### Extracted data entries
*** Block opens ***
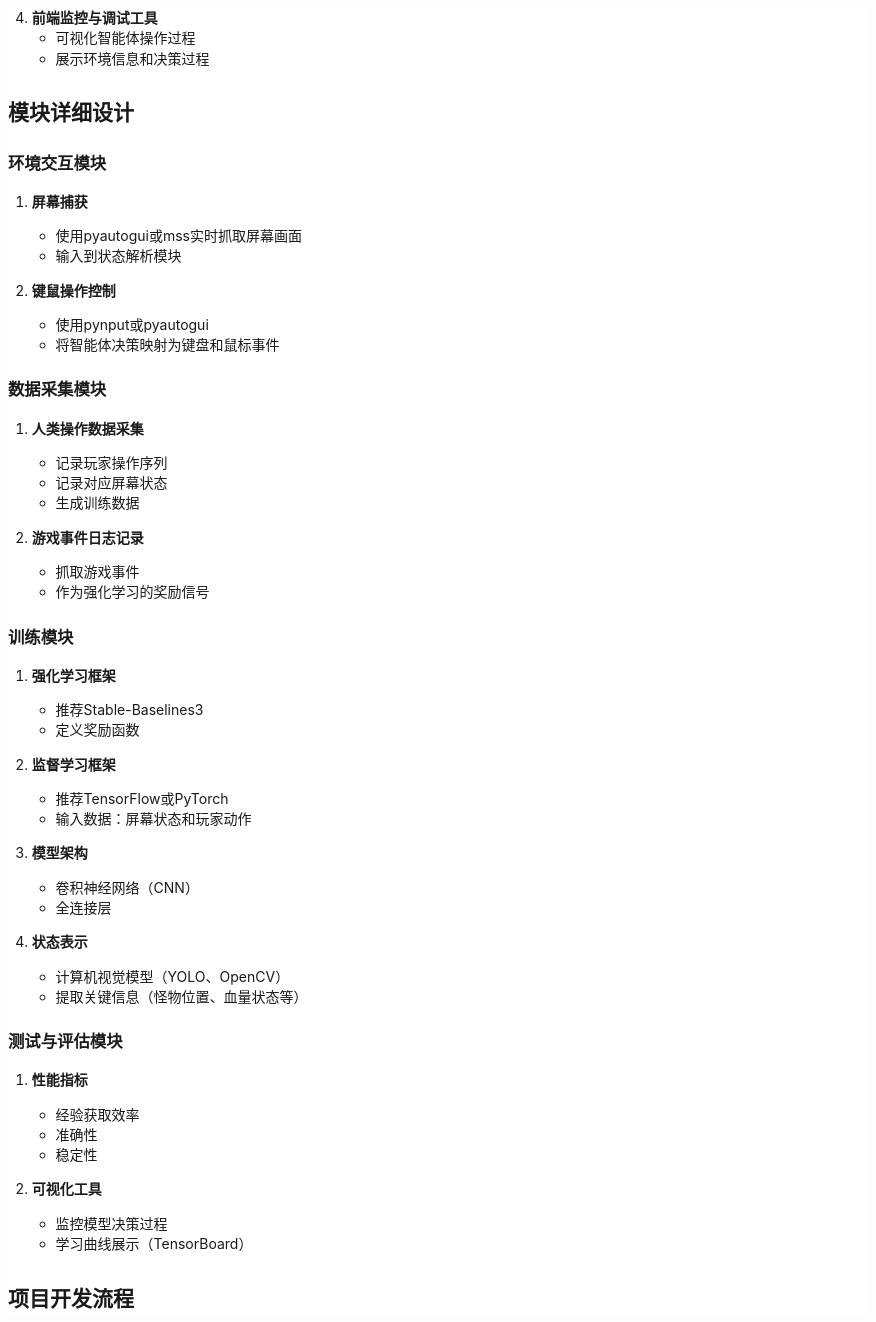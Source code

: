 4. **前端监控与调试工具**
   - 可视化智能体操作过程
   - 展示环境信息和决策过程

## 模块详细设计

### 环境交互模块
1. **屏幕捕获**
   - 使用pyautogui或mss实时抓取屏幕画面
   - 输入到状态解析模块

2. **键鼠操作控制**
   - 使用pynput或pyautogui
   - 将智能体决策映射为键盘和鼠标事件

### 数据采集模块
1. **人类操作数据采集**
   - 记录玩家操作序列
   - 记录对应屏幕状态
   - 生成训练数据

2. **游戏事件日志记录**
   - 抓取游戏事件
   - 作为强化学习的奖励信号

### 训练模块
1. **强化学习框架**
   - 推荐Stable-Baselines3
   - 定义奖励函数

2. **监督学习框架**
   - 推荐TensorFlow或PyTorch
   - 输入数据：屏幕状态和玩家动作

3. **模型架构**
   - 卷积神经网络（CNN）
   - 全连接层

4. **状态表示**
   - 计算机视觉模型（YOLO、OpenCV）
   - 提取关键信息（怪物位置、血量状态等）

### 测试与评估模块
1. **性能指标**
   - 经验获取效率
   - 准确性
   - 稳定性

2. **可视化工具**
   - 监控模型决策过程
   - 学习曲线展示（TensorBoard）

## 项目开发流程
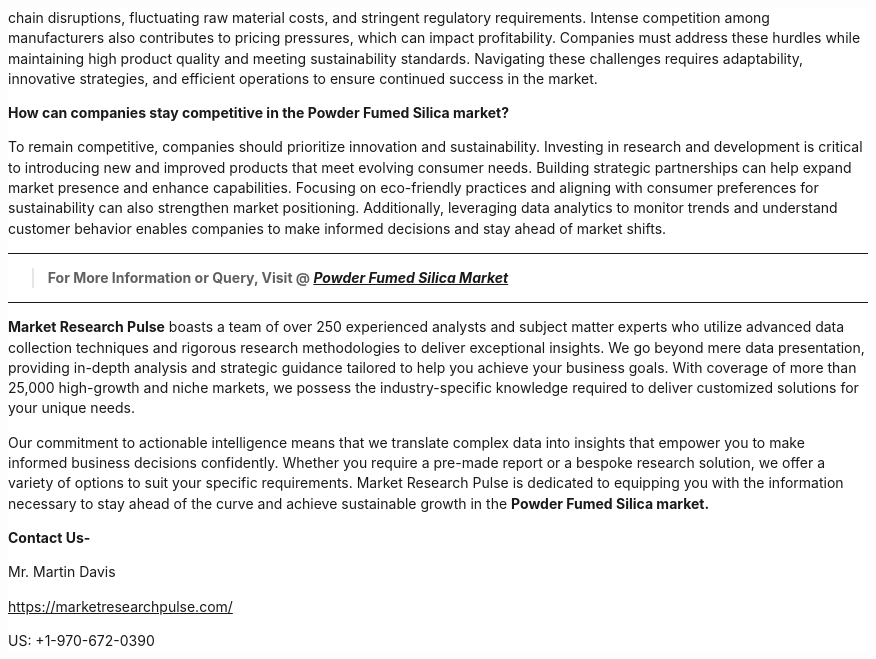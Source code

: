 chain disruptions, fluctuating raw material costs, and stringent regulatory requirements. Intense competition among manufacturers also contributes to pricing pressures, which can impact profitability. Companies must address these hurdles while maintaining high product quality and meeting sustainability standards. Navigating these challenges requires adaptability, innovative strategies, and efficient operations to ensure continued success in the market.</p><p><strong>How can companies stay competitive in the Powder Fumed Silica market?</strong></p><p>To remain competitive, companies should prioritize innovation and sustainability. Investing in research and development is critical to introducing new and improved products that meet evolving consumer needs. Building strategic partnerships can help expand market presence and enhance capabilities. Focusing on eco-friendly practices and aligning with consumer preferences for sustainability can also strengthen market positioning. Additionally, leveraging data analytics to monitor trends and understand customer behavior enables companies to make informed decisions and stay ahead of market shifts.</p><hr /><blockquote><p><strong>For More Information or Query, Visit @&nbsp;<em><a href="https://marketresearchpulse.com/report/17228/powder-fumed-silica-market?utm_source=Linkedin&utm_medium=0115">Powder Fumed Silica Market</a></em></strong></p></blockquote><hr /><p><strong>Market Research Pulse</strong> boasts a team of over 250 experienced analysts and subject matter experts who utilize advanced data collection techniques and rigorous research methodologies to deliver exceptional insights. We go beyond mere data presentation, providing in-depth analysis and strategic guidance tailored to help you achieve your business goals. With coverage of more than 25,000 high-growth and niche markets, we possess the industry-specific knowledge required to deliver customized solutions for your unique needs.</p><p>Our commitment to actionable intelligence means that we translate complex data into insights that empower you to make informed business decisions confidently. Whether you require a pre-made report or a bespoke research solution, we offer a variety of options to suit your specific requirements. Market Research Pulse is dedicated to equipping you with the information necessary to stay ahead of the curve and achieve sustainable growth in the <strong>Powder Fumed Silica market.</strong></p><p><strong>Contact Us-</strong></p><p>Mr. Martin Davis</p><p>https://marketresearchpulse.com/</p><p>US: +1-970-672-0390</p>
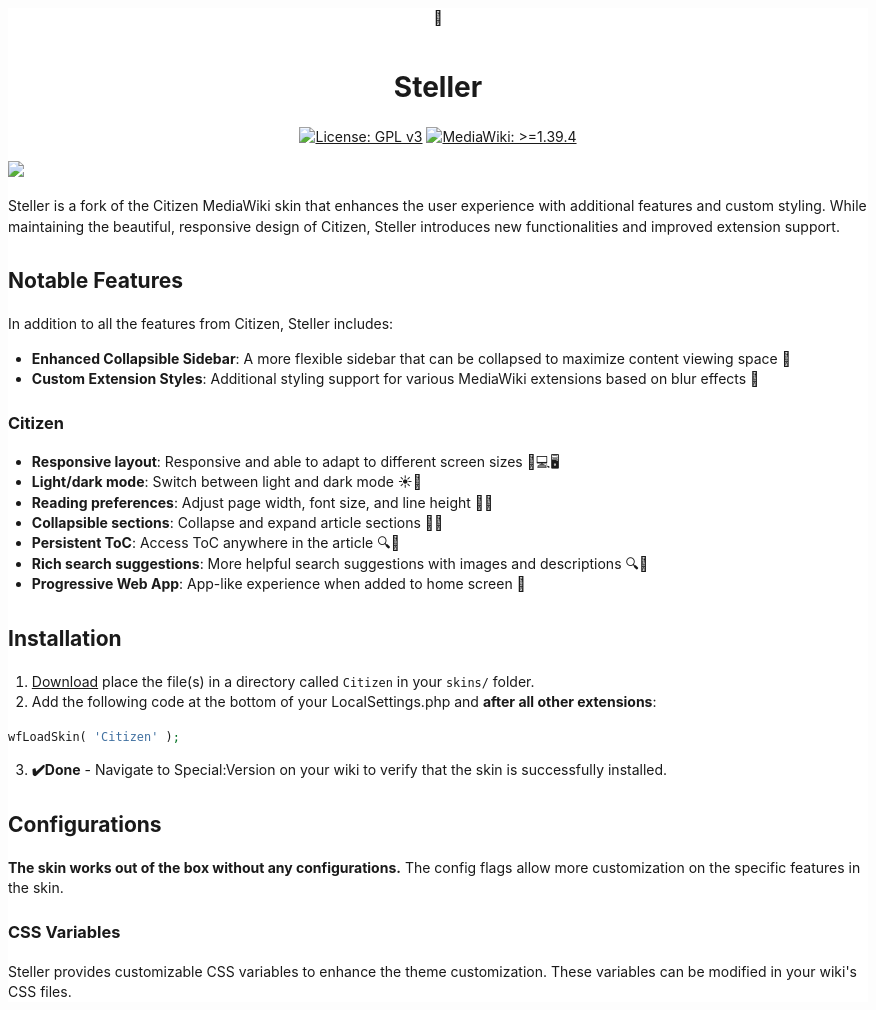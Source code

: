 <div align="center">
👋
<h1>Steller</h1>
<p>

[![License: GPL v3](https://img.shields.io/badge/License-GPLv3-blue.svg?style=flat-square&logo=GNU)](https://www.gnu.org/licenses/gpl-3.0)
[![MediaWiki: >=1.39.4](https://img.shields.io/badge/MediaWiki-%3E%3D1.39.4-%2336c?style=flat-square&logo=Wikipedia)](https://www.mediawiki.org)
</p>
</div>

![](https://cdn.polandball.wiki/central/5/54/Screenshot_Skin_Steller.jpg)

Steller is a fork of the Citizen MediaWiki skin that enhances the user experience with additional features and custom styling. While maintaining the beautiful, responsive design of Citizen, Steller introduces new functionalities and improved extension support.

## Notable Features
In addition to all the features from Citizen, Steller includes:

- **Enhanced Collapsible Sidebar**: A more flexible sidebar that can be collapsed to maximize content viewing space 📑
- **Custom Extension Styles**: Additional styling support for various MediaWiki extensions based on blur effects 🎨

### Citizen
- **Responsive layout**: Responsive and able to adapt to different screen sizes 📱💻🖥️
- **Light/dark mode**: Switch between light and dark mode ☀️🌙
- **Reading preferences**: Adjust page width, font size, and line height 👀📃
- **Collapsible sections**: Collapse and expand article sections 📖📕
- **Persistent ToC**: Access ToC anywhere in the article 🔍📖
- **Rich search suggestions**: More helpful search suggestions with images and descriptions 🔍👀
- **Progressive Web App**: App-like experience when added to home screen 📱

## Installation
1. [Download](https://github.com/PolandballWiki/mediawiki-skins-Citizen/archive/refs/heads/main.zip) place the file(s) in a directory called `Citizen` in your `skins/` folder.
2. Add the following code at the bottom of your LocalSettings.php and **after all other extensions**:
```php
wfLoadSkin( 'Citizen' );
```
3. **✔️Done** - Navigate to Special:Version on your wiki to verify that the skin is successfully installed.

## Configurations
**The skin works out of the box without any configurations.**
The config flags allow more customization on the specific features in the skin.

### CSS Variables
Steller provides customizable CSS variables to enhance the theme customization. These variables can be modified in your wiki's CSS files.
*** Block closes ***
### What the exercise asks
The entries above should be given again exactly, minus any pictures.

### Problem solution
Source code

: 4. **前端监控与调试工具**
   - 可视化智能体操作过程
   - 展示环境信息和决策过程

## 模块详细设计

### 环境交互模块
1. **屏幕捕获**
   - 使用pyautogui或mss实时抓取屏幕画面
   - 输入到状态解析模块

2. **键鼠操作控制**
   - 使用pynput或pyautogui
   - 将智能体决策映射为键盘和鼠标事件

### 数据采集模块
1. **人类操作数据采集**
   - 记录玩家操作序列
   - 记录对应屏幕状态
   - 生成训练数据

2. **游戏事件日志记录**
   - 抓取游戏事件
   - 作为强化学习的奖励信号

### 训练模块
1. **强化学习框架**
   - 推荐Stable-Baselines3
   - 定义奖励函数

2. **监督学习框架**
   - 推荐TensorFlow或PyTorch
   - 输入数据：屏幕状态和玩家动作

3. **模型架构**
   - 卷积神经网络（CNN）
   - 全连接层

4. **状态表示**
   - 计算机视觉模型（YOLO、OpenCV）
   - 提取关键信息（怪物位置、血量状态等）

### 测试与评估模块
1. **性能指标**
   - 经验获取效率
   - 准确性
   - 稳定性

2. **可视化工具**
   - 监控模型决策过程
   - 学习曲线展示（TensorBoard）

## 项目开发流程
Source code

: chain disruptions, fluctuating raw material costs, and stringent regulatory requirements. Intense competition among manufacturers also contributes to pricing pressures, which can impact profitability. Companies must address these hurdles while maintaining high product quality and meeting sustainability standards. Navigating these challenges requires adaptability, innovative strategies, and efficient operations to ensure continued success in the market.</p><p><strong>How can companies stay competitive in the Powder Fumed Silica market?</strong></p><p>To remain competitive, companies should prioritize innovation and sustainability. Investing in research and development is critical to introducing new and improved products that meet evolving consumer needs. Building strategic partnerships can help expand market presence and enhance capabilities. Focusing on eco-friendly practices and aligning with consumer preferences for sustainability can also strengthen market positioning. Additionally, leveraging data analytics to monitor trends and understand customer behavior enables companies to make informed decisions and stay ahead of market shifts.</p><hr /><blockquote><p><strong>For More Information or Query, Visit @&nbsp;<em><a href="https://marketresearchpulse.com/report/17228/powder-fumed-silica-market?utm_source=Linkedin&utm_medium=0115">Powder Fumed Silica Market</a></em></strong></p></blockquote><hr /><p><strong>Market Research Pulse</strong> boasts a team of over 250 experienced analysts and subject matter experts who utilize advanced data collection techniques and rigorous research methodologies to deliver exceptional insights. We go beyond mere data presentation, providing in-depth analysis and strategic guidance tailored to help you achieve your business goals. With coverage of more than 25,000 high-growth and niche markets, we possess the industry-specific knowledge required to deliver customized solutions for your unique needs.</p><p>Our commitment to actionable intelligence means that we translate complex data into insights that empower you to make informed business decisions confidently. Whether you require a pre-made report or a bespoke research solution, we offer a variety of options to suit your specific requirements. Market Research Pulse is dedicated to equipping you with the information necessary to stay ahead of the curve and achieve sustainable growth in the <strong>Powder Fumed Silica market.</strong></p><p><strong>Contact Us-</strong></p><p>Mr. Martin Davis</p><p>https://marketresearchpulse.com/</p><p>US: +1-970-672-0390</p>
Source code

: <div align="center">
👋
<h1>Steller</h1>
<p>

[![License: GPL v3](https://img.shields.io/badge/License-GPLv3-blue.svg?style=flat-square&logo=GNU)](https://www.gnu.org/licenses/gpl-3.0)
[![MediaWiki: >=1.39.4](https://img.shields.io/badge/MediaWiki-%3E%3D1.39.4-%2336c?style=flat-square&logo=Wikipedia)](https://www.mediawiki.org)
</p>
</div>

![](https://cdn.polandball.wiki/central/5/54/Screenshot_Skin_Steller.jpg)

Steller is a fork of the Citizen MediaWiki skin that enhances the user experience with additional features and custom styling. While maintaining the beautiful, responsive design of Citizen, Steller introduces new functionalities and improved extension support.

## Notable Features
In addition to all the features from Citizen, Steller includes:

- **Enhanced Collapsible Sidebar**: A more flexible sidebar that can be collapsed to maximize content viewing space 📑
- **Custom Extension Styles**: Additional styling support for various MediaWiki extensions based on blur effects 🎨

### Citizen
- **Responsive layout**: Responsive and able to adapt to different screen sizes 📱💻🖥️
- **Light/dark mode**: Switch between light and dark mode ☀️🌙
- **Reading preferences**: Adjust page width, font size, and line height 👀📃
- **Collapsible sections**: Collapse and expand article sections 📖📕
- **Persistent ToC**: Access ToC anywhere in the article 🔍📖
- **Rich search suggestions**: More helpful search suggestions with images and descriptions 🔍👀
- **Progressive Web App**: App-like experience when added to home screen 📱

## Installation
1. [Download](https://github.com/PolandballWiki/mediawiki-skins-Citizen/archive/refs/heads/main.zip) place the file(s) in a directory called `Citizen` in your `skins/` folder.
2. Add the following code at the bottom of your LocalSettings.php and **after all other extensions**:
```php
wfLoadSkin( 'Citizen' );
```
3. **✔️Done** - Navigate to Special:Version on your wiki to verify that the skin is successfully installed.

## Configurations
**The skin works out of the box without any configurations.**
The config flags allow more customization on the specific features in the skin.

### CSS Variables
Steller provides customizable CSS variables to enhance the theme customization. These variables can be modified in your wiki's CSS files.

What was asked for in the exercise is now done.